Take each line of the records below that contains the string "framework" and copy it.

Start of PROVIDED RECORDS

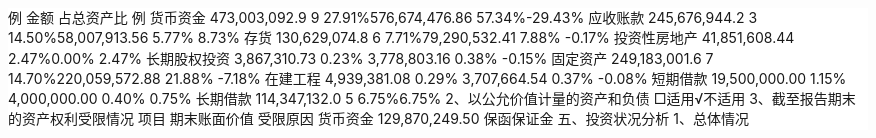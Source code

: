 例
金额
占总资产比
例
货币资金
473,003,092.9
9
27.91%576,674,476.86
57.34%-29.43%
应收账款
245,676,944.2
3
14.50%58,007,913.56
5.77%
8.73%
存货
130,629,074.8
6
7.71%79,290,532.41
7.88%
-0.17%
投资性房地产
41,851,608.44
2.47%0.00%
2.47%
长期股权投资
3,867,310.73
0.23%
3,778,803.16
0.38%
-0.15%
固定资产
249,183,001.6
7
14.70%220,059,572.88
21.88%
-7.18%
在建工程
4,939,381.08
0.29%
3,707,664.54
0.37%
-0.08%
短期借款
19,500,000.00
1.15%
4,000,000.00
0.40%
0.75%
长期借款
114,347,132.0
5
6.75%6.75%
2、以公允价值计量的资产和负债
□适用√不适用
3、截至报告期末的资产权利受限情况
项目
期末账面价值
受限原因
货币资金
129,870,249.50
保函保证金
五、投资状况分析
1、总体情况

End of PROVIDED RECORDS
Start of PROVIDED RECORDS

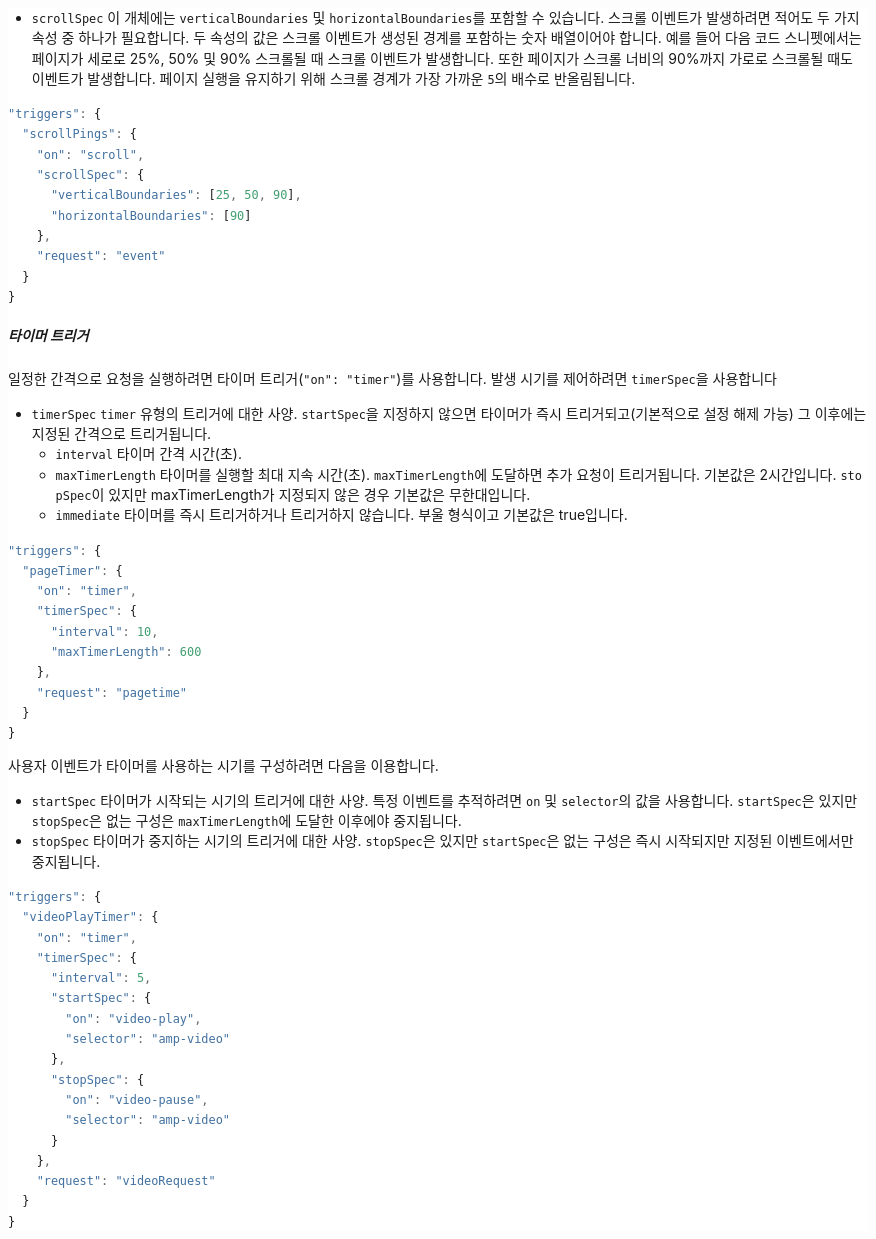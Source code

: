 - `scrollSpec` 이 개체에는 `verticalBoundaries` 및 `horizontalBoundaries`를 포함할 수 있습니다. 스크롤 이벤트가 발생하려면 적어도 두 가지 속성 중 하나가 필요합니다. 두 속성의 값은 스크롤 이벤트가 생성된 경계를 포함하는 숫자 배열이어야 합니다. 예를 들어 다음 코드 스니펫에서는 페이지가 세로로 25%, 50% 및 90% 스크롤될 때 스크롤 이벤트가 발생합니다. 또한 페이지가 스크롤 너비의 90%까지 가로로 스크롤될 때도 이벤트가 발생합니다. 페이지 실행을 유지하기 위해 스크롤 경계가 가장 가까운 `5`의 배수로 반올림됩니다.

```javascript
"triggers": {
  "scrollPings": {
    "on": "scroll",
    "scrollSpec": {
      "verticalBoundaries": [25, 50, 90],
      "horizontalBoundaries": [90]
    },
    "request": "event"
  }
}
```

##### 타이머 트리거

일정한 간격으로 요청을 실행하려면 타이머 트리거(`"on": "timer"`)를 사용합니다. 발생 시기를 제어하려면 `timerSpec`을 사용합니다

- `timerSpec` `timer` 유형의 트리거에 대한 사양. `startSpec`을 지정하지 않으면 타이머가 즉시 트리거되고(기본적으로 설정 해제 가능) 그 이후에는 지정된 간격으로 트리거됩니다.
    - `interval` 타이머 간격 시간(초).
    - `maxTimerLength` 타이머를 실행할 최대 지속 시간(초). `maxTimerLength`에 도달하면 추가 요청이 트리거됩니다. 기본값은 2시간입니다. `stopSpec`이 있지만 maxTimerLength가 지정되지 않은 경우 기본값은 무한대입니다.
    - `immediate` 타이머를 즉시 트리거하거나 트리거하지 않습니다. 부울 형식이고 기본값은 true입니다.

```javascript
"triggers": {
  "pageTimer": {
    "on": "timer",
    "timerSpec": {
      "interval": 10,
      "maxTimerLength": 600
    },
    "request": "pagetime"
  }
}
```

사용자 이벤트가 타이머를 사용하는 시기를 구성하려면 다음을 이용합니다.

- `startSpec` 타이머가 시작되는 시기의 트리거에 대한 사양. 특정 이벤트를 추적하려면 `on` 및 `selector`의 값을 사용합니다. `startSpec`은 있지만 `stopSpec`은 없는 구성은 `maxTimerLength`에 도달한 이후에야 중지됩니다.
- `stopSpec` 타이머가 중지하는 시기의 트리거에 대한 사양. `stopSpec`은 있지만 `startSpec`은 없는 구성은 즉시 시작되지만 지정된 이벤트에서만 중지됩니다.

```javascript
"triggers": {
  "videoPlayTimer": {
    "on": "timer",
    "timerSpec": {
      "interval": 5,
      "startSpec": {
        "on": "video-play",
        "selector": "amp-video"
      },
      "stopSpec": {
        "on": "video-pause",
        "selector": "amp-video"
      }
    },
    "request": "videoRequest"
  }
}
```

End of PROVIDED RECORDS
Start of PROVIDED RECORDS

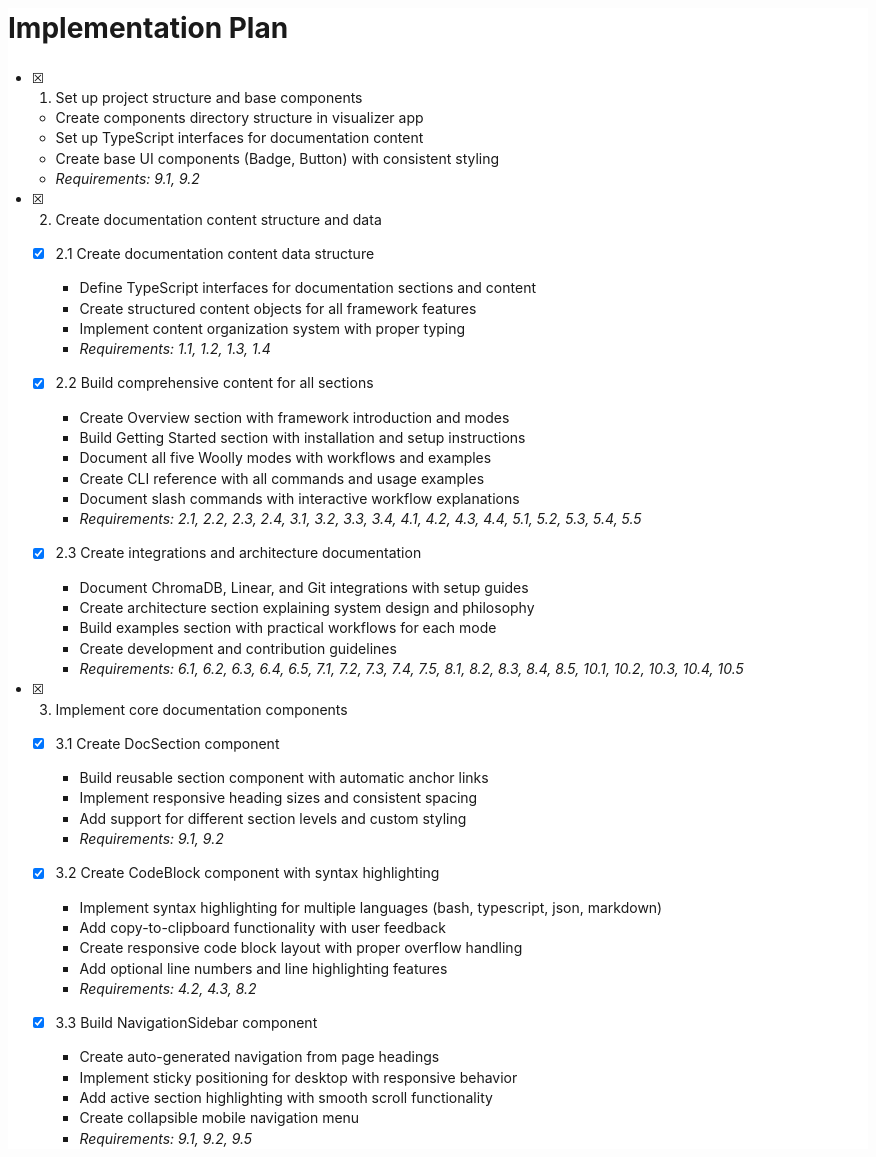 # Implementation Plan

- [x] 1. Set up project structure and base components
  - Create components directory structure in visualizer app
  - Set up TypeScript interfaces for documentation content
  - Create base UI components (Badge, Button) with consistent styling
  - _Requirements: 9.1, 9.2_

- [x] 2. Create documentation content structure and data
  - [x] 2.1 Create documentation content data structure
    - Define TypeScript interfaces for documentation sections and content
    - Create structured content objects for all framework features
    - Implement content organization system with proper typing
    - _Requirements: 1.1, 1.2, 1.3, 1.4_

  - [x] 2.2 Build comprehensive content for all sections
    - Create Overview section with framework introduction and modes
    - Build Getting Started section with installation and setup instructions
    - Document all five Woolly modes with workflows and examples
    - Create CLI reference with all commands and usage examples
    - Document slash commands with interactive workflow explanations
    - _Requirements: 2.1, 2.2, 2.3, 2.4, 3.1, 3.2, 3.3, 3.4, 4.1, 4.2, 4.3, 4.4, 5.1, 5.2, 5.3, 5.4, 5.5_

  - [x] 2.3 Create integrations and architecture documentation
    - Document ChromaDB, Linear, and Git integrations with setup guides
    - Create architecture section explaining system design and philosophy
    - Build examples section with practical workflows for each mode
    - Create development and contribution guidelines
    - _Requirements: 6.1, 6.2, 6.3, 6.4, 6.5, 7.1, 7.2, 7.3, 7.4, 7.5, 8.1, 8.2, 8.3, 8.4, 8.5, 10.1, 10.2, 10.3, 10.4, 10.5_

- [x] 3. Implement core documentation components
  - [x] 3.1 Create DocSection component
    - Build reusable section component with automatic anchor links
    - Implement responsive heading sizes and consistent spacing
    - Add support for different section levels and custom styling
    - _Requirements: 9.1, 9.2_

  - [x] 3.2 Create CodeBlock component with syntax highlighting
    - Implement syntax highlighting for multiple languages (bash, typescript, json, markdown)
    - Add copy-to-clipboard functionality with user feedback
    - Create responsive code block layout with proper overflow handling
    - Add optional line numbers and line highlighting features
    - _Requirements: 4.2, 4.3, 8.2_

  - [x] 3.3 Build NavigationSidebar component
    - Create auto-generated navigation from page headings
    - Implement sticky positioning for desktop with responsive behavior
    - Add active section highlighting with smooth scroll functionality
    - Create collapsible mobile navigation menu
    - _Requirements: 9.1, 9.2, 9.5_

End of PROVIDED RECORDS

> [RESPONSE FOR THIS EXERCISE]
    - Create structured content objects for all framework features
    - Create Overview section with framework introduction and modes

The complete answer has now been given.